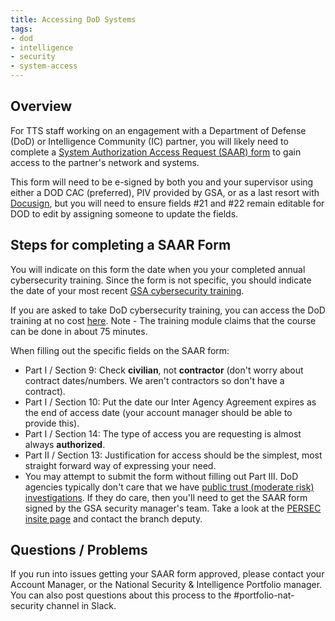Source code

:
 ```yaml
---
title: Accessing DoD Systems
tags:
- dod
- intelligence
- security
- system-access
---
```


## Overview

For TTS staff working on an engagement with a Department of Defense (DoD) or Intelligence Community (IC) partner, you will likely need to complete a [System Authorization Access Request (SAAR) form](https://www.esd.whs.mil/Portals/54/Documents/DD/forms/dd/dd2875.pdf) to gain access to the partner's network and systems.

This form will need to be e-signed by both you and your supervisor using either a DOD CAC (preferred), PIV provided by GSA, or as a last resort with [Docusign]({{site.baseurl}}/digital-signatures/), but you will need to ensure fields #21 and #22 remain editable for DOD to edit by assigning someone to update the fields.

## Steps for completing a SAAR Form

You will indicate on this form the date when you your completed annual cybersecurity training. Since the form is not specific, you should indicate the date of your most recent [GSA cybersecurity training]({{site.baseurl}}/olu/). 

If you are asked to take  DoD cybersecurity training, you can access the DoD training at no cost [here](https://www.cdse.edu/catalog/elearning/DS-IA106.html). Note - The training module claims that the course can be done in about 75 minutes.

When filling out the specific fields on the SAAR form:

* Part I / Section 9: Check **civilian**, not **contractor** (don't worry about contract dates/numbers. We aren't contractors so don't have a contract).
* Part I / Section 10: Put the date our Inter Agency Agreement expires as the end of access date (your account manager should be able to provide this).
* Part I / Section 14: The type of access you are requesting is almost always **authorized**.
* Part II / Section 13: Justification for access should be the simplest, most straight forward way of expressing your need.
* You may attempt to submit the form without filling out Part III. DoD agencies typically don't care that we have [public trust (moderate risk) investigations]({{site.baseurl}}/top-secret/). If they do care, then you'll need to get the SAAR form signed by the GSA security manager's team. Take a look at the [PERSEC insite page](https://insite.gsa.gov/organizations/staff-offices/office-of-mission-assurance/divisions-program-offices/personnel-security-division) and contact the branch deputy.


## Questions / Problems

If you run into issues getting your SAAR form approved, please contact your Account Manager, or the National Security & Intelligence Portfolio manager. You can also post questions about this process to the #portfolio-nat-security channel in Slack.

Problem details:
Your copy of the records must be exact and must contain no pictures.

Response to the exercise:
Source code

:
 ```yaml
---
title: Accessing DoD Systems
tags:
- dod
- intelligence
- security
- system-access
---
```


## Overview

For TTS staff working on an engagement with a Department of Defense (DoD) or Intelligence Community (IC) partner, you will likely need to complete a [System Authorization Access Request (SAAR) form](https://www.esd.whs.mil/Portals/54/Documents/DD/forms/dd/dd2875.pdf) to gain access to the partner's network and systems.

This form will need to be e-signed by both you and your supervisor using either a DOD CAC (preferred), PIV provided by GSA, or as a last resort with [Docusign]({{site.baseurl}}/digital-signatures/), but you will need to ensure fields #21 and #22 remain editable for DOD to edit by assigning someone to update the fields.

## Steps for completing a SAAR Form

You will indicate on this form the date when you your completed annual cybersecurity training. Since the form is not specific, you should indicate the date of your most recent [GSA cybersecurity training]({{site.baseurl}}/olu/). 

If you are asked to take  DoD cybersecurity training, you can access the DoD training at no cost [here](https://www.cdse.edu/catalog/elearning/DS-IA106.html). Note - The training module claims that the course can be done in about 75 minutes.

When filling out the specific fields on the SAAR form:

* Part I / Section 9: Check **civilian**, not **contractor** (don't worry about contract dates/numbers. We aren't contractors so don't have a contract).
* Part I / Section 10: Put the date our Inter Agency Agreement expires as the end of access date (your account manager should be able to provide this).
* Part I / Section 14: The type of access you are requesting is almost always **authorized**.
* Part II / Section 13: Justification for access should be the simplest, most straight forward way of expressing your need.
* You may attempt to submit the form without filling out Part III. DoD agencies typically don't care that we have [public trust (moderate risk) investigations]({{site.baseurl}}/top-secret/). If they do care, then you'll need to get the SAAR form signed by the GSA security manager's team. Take a look at the [PERSEC insite page](https://insite.gsa.gov/organizations/staff-offices/office-of-mission-assurance/divisions-program-offices/personnel-security-division) and contact the branch deputy.


## Questions / Problems

If you run into issues getting your SAAR form approved, please contact your Account Manager, or the National Security & Intelligence Portfolio manager. You can also post questions about this process to the #portfolio-nat-security channel in Slack.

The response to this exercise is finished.